Réforme éducative et emploi au Tchad : le cri de Moustapha Oumar Brahim
Moustapha Oumar Brahim dénonce le décalage entre diplôme et emploi au Tchad, appelant à une réforme éducative pour aligner les compétences sur les besoins du marché.
Par Achta Mahamat
Dans son ouvrage, Moustapha Oumar Brahim livre un témoignage poignant sur le décalage entre formation académique et réalité du marché de l’emploi au Tchad. Plus qu’un simple essai, c’est un appel fort à une prise de conscience collective et à une transformation du système éducatif et des mentalités.
Moustapha Oumar Brahim se présente non seulement comme auteur, mais aussi comme témoin d’une réalité vécue. Il s’exprime en tant que fils du Tchad et porte la voix d’une génération qui a longtemps cru que le diplôme suffisait à ouvrir les portes de l’avenir. Il affirme que son ouvrage n’est pas un simple essai, mais un témoignage, une alerte, un miroir tendu à la société, et surtout un appel à une transformation collective.

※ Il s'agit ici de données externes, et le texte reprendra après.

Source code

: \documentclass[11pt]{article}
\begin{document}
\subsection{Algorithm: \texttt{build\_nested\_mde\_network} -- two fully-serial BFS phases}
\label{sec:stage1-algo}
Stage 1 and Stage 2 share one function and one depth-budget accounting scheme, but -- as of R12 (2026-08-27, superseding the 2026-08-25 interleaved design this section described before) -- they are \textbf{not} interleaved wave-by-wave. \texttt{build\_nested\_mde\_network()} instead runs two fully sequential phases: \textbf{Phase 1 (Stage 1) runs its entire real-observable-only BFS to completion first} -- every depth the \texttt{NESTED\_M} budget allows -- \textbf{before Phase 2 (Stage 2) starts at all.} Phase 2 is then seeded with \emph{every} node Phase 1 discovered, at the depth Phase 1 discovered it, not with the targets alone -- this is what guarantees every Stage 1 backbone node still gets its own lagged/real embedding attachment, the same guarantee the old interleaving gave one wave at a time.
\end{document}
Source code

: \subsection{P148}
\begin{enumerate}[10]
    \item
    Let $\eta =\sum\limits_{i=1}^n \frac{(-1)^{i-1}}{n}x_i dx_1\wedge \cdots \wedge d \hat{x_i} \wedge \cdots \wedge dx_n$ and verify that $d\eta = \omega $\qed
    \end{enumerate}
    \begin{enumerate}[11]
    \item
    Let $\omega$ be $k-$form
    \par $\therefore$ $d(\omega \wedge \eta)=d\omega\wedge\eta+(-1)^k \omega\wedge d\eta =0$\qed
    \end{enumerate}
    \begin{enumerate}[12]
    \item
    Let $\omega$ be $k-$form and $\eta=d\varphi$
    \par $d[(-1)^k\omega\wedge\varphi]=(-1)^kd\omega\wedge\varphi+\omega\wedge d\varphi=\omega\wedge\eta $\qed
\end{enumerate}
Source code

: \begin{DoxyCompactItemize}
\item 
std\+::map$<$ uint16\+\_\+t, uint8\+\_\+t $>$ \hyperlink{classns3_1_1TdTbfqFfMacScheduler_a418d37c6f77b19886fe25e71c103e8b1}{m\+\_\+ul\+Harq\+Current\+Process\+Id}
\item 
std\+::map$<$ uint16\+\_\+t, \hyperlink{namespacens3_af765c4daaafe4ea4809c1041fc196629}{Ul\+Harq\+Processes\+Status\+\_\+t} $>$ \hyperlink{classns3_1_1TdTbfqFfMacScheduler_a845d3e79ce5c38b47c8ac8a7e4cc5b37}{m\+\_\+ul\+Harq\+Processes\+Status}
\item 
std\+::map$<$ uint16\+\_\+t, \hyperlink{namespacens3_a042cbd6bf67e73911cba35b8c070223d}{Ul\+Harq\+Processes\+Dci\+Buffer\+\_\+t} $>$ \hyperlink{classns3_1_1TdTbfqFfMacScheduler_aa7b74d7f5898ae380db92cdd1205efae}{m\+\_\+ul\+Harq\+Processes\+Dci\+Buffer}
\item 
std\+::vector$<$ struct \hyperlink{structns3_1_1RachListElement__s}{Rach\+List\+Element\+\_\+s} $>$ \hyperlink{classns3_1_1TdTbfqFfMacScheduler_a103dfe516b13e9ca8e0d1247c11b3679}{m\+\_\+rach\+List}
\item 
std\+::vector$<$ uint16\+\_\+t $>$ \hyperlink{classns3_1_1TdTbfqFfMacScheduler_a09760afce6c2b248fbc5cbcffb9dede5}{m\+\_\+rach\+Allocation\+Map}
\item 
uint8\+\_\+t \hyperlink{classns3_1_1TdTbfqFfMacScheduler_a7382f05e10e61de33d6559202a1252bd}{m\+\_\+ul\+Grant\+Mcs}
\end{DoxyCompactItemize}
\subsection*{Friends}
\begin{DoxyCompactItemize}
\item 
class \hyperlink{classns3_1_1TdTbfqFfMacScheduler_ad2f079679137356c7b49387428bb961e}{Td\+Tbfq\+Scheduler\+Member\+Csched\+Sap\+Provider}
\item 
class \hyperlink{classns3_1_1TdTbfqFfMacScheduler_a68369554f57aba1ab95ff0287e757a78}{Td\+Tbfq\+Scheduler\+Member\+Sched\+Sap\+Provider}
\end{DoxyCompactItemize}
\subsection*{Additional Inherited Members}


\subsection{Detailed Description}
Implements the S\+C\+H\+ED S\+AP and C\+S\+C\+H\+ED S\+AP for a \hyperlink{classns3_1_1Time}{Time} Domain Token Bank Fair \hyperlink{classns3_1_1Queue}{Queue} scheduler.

Il met en lumière une réalité brutale : le choc entre le diplôme et l’emploi. Au Tchad, on apprend très tôt qu’il suffit de bien travailler à l’école et d’obtenir son diplôme pour réussir. Pourtant, la réalité est toute autre. Lui aussi y a cru, persuadé qu’après sa licence, la vie professionnelle lui ouvrirait ses portes. Mais non, c’est précisément à ce moment que commence la véritable bataille. Il décrit un marché de l’emploi restreint, des opportunités rares, et un système où les relations priment parfois sur les compétences. Même décrocher un simple stage devient un véritable parcours du combattant. Issu d’une famille modeste, sans réseau d’influence, il s’est retrouvé confronté à une évidence : le diplôme seul ne suffit pas.
Face à cette situation, Moustapha Oumar Brahim appelle les jeunes à ne pas attendre uniquement de la fonction publique. Il les encourage à apprendre un métier, à développer des compétences concrètes, à se former au numérique, à se lancer dans l’entrepreneuriat, et à cultiver curiosité, audace et discipline. Selon lui, le diplôme est un outil, mais en aucun cas une finalité.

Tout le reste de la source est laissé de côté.